A partir desses dados, os pesquisadores estimam que, até 2025, o consumo regular de feijão só estará disponível a 46,9% da população brasileira. Mesmo assim, passará a ser menos frequente na semana. 

Outro dado que chama a atenção é o fato de que as mulheres já não têm consumo regular de feijão desde 2022. Para os homens, porém, a estimativa de alteração é em 2029. 

A hipótese é que o baixo consumo de feijão entre as mulheres tenha a ver com a dupla jornada de trabalho, oscilação nos preços e a conveniência dos alimentos ultraprocessados e prontos para consumo. 

O que a falta do feijão representa  

A diminuição do feijão no prato dos brasileiros preocupa e acende o sinal de alerta para possíveis problemas de saúde. Outro estudo, também da UFMG, associou ganho de peso e estado nutricional insatisfatório ao fato de não comer a leguminosa. 

No trabalho científico, a pesquisadora Fernanda Serra Granado analisou dois grupos distintos. Um, que não consumia feijão, e outro com consumo regular do grão. Os resultados foram os seguintes: 

  • O grupo que não consumiu feijão teve 10% mais chances de desenvolver excesso de peso e 20% mais chances de desenvolver obesidade 
  • O grupo que se alimentou regularmente de feijão apresentou 14% de proteção no desenvolvimento de excesso de peso e 15% de proteção à obesidade. 
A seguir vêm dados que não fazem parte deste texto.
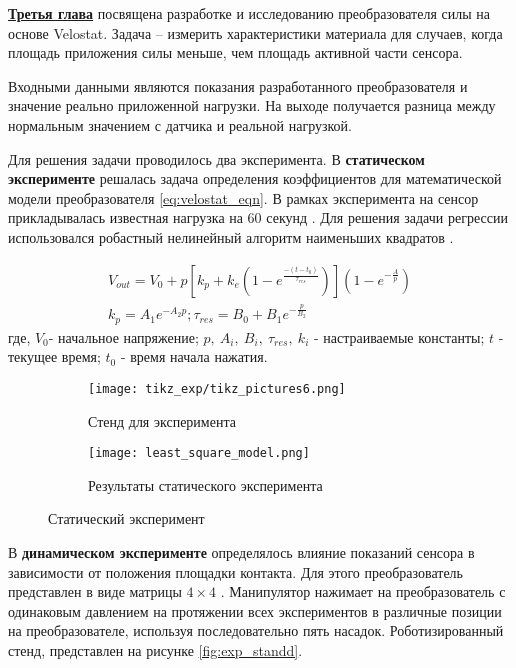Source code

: 
\textbf{\underline{Третья глава}} посвящена разработке и исследованию преобразователя силы на основе Velostat. Задача -- измерить характеристики материала для случаев, когда площадь приложения силы меньше, чем площадь активной части сенсора.

Входными данными являются показания разработанного преобразователя и значение реально приложенной нагрузки. На выходе получается разница между нормальным значением с датчика и реальной нагрузкой.

Для решения задачи проводилось два эксперимента. В \textbf{статическом эксперименте} решалась задача определения коэффициентов для математической модели преобразователя \eqref{eq:velostat_eqn}. В рамках эксперимента на сенсор прикладывалась известная нагрузка на 60 секунд . Для решения задачи регрессии использовался робастный нелинейный алгоритм наименьших квадратов .

\begin{align}
    \label{eq:velostat_eqn}
    V_{out} = V_0 + p[k_p + k_e(1-e^\frac{-(t-t_0)}{\tau_{res}})](1-e^{-\frac{A}{p}}) \\
    k_p = A_1e^{-A_2p}; \tau_{res} = B_0 + B_1e^{-\frac{p}{B_2}}
\end{align}
где,  $V_0$- начальное напряжение; $p,\ A_i,\ B_i,\ \tau_{res},\ k_i$  - настраиваемые константы; $t$ - текущее время; $t_0$ - время начала нажатия.


\begin{figure}[h]
    \begin{subfigure}[t]{0.35\textwidth}
        \centering\texttt{[image: tikz\_exp/tikz\_pictures6.png]}
        \caption{Стенд для эксперимента}
        \label{fig:tikz_exp/tikz_pictures6.png}
    \end{subfigure}
    \begin{subfigure}[t]{0.54\textwidth}
        \centering\texttt{[image: least\_square\_model.png]}
        \caption{Результаты статического эксперимента}
        \label{fig:least_square_model.png}
    \end{subfigure}

\caption{Статический эксперимент}
\label{fig:static_expp}
\end{figure}

В \textbf{динамическом эксперименте} определялось влияние показаний сенсора в зависимости от положения площадки контакта. Для этого преобразователь представлен в виде матрицы $4 \times 4$ . Манипулятор нажимает на преобразователь с одинаковым давлением на протяжении всех экспериментов в различные позиции на преобразователе, используя последовательно пять насадок. Роботизированный стенд, представлен на рисунке \ref{fig:exp_standd}.


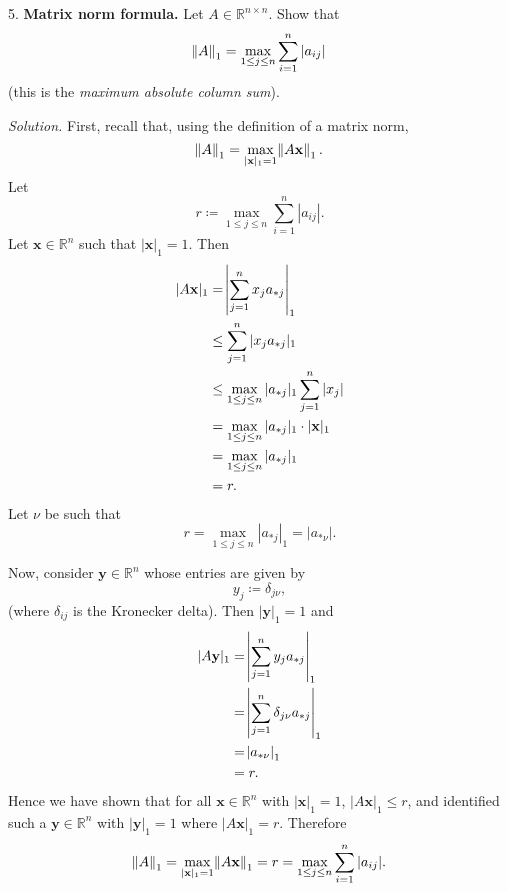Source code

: \documentclass{article}
\def\*#1{\mathbf{#1}}
\newcommand{\R}{\mathbb{R}}
\begin{document}
5. \textbf{Matrix norm formula.}
Let $A \in \R^{n \times n}$. Show that
%
\begin{equation*}
    \enVert{A}_1 = \max_{1 \leq j \leq n} \sum_{i = 1}^n |a_{ij}|
\end{equation*}
%
(this is the \textit{maximum absolute column sum}).

\textit{Solution.}
First, recall that, using the definition of a matrix norm,
%
\begin{equation*}
    \enVert{A}_1 = \max_{|\*x|_1 = 1} \enVert{A \*x}_1
    .
\end{equation*}
%
Let
%
\begin{equation*}
    r \coloneqq \max_{1 \leq j \leq n} \sum_{i = 1}^n |a_{ij}|
    .
\end{equation*}
%
Let $\*x \in \R^n$ such that $|\*x|_1 = 1$. Then
%
\begin{align*}
    |A \*x|_1
        &= \envert{\sum_{j = 1}^n x_j a_{*j}}_1 \\
        &\leq \sum_{j = 1}^n |x_j a_{*j}|_1 \\
        &\leq \max_{1 \leq j \leq n} |a_{*j}|_1 \sum_{j = 1}^n |x_j| \\
        &= \max_{1 \leq j \leq n} |a_{*j}|_1 \cdot |\*x|_1 \\
        &= \max_{1 \leq j \leq n} |a_{*j}|_1 \\
        &= r
        .
\end{align*}
%
Let $\nu$ be such that
%
\begin{equation*}
    r = \max_{1 \leq j \leq n} |a_{*j}|_1 = |a_{* \nu}|
    .
\end{equation*}

Now, consider $\*y \in \R^n$ whose entries are given by
%
\begin{equation*}
    y_j \coloneqq \delta_{j \nu}
    ,
\end{equation*}
%
(where $\delta_{i j}$ is the Kronecker delta).
%
Then $|\*y|_1 = 1$ and
%
\begin{align*}
    |A \*y|_1
        &= \envert{\sum_{j = 1}^n y_j a_{*j}}_1 \\
        &= \envert{\sum_{j = 1}^n \delta_{j \nu} a_{*j}}_1 \\
        &= \envert{a_{* \nu}}_1 \\
        &= r
        .
\end{align*}
%
Hence we have shown that for all $\*x \in \R^n$ with $|\*x|_1 = 1$, $|A\*x|_1 \leq r$,
and identified such a $\*y \in \R^n$ with $|\*y|_1 = 1$ where $|A\*x|_1 = r$.
Therefore
%
\begin{equation*}
    \enVert{A}_1
        = \max_{|\*x|_1 = 1} \enVert{A \*x}_1
        = r
        = \max_{1 \leq j \leq n} \sum_{i = 1}^n |a_{ij}|
    .
\end{equation*}
\end{document}
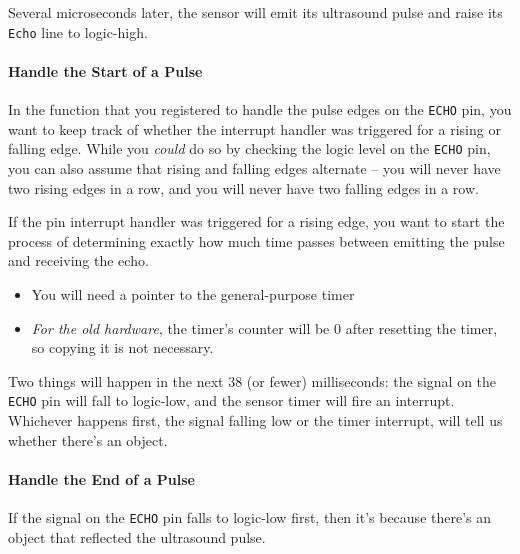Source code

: Several microseconds later, the sensor will emit its ultrasound pulse and raise its \texttt{Echo} line to logic-high.

\paragraph{Handle the Start of a Pulse}
In the function that you registered to handle the pulse edges on the \lstinline{ECHO} pin, you want to keep track of whether the interrupt handler was triggered for a rising or falling edge.
While you \textit{could} do so by checking the logic level on the \lstinline{ECHO} pin, you can also assume that rising and falling edges alternate --
you will never have two rising edges in a row, and you will never have two falling edges in a row.

If the pin interrupt handler was triggered for a rising edge, you want to start the process of determining exactly how much time passes between emitting the pulse and receiving the echo.
\begin{description}
        \begin{itemize}
            \item You will need a pointer to the general-purpose timer
            \item \textit{For the old hardware}, the timer's counter will be 0 after resetting the timer, so copying it is not necessary.
        \end{itemize}
\end{description}

Two things will happen in the next 38 (or fewer) milliseconds: the signal on the \lstinline{ECHO} pin will fall to logic-low, and the sensor timer will fire an interrupt.
Whichever happens first, the signal falling low or the timer interrupt, will tell us whether there's an object.

\paragraph{Handle the End of a Pulse}
If the signal on the \lstinline{ECHO} pin falls to logic-low first, then it's because there's an object that reflected the ultrasound pulse.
O estudo se baseou em dados de mais de 500 mil adultos brasileiros acompanhados de 2009 a 2019 pela Vigitel (Sistema de Vigilância de Fatores de Risco e Proteção para Doenças Crônicas por Inquérito Telefônico). 

“Em outras palavras, o padrão alimentar dos brasileiros é motivado por fatores externos, como propagandas publicitárias de ultraprocessados e disponibilidade, variedade e preço dos alimentos saudáveis”, pontuou Granado.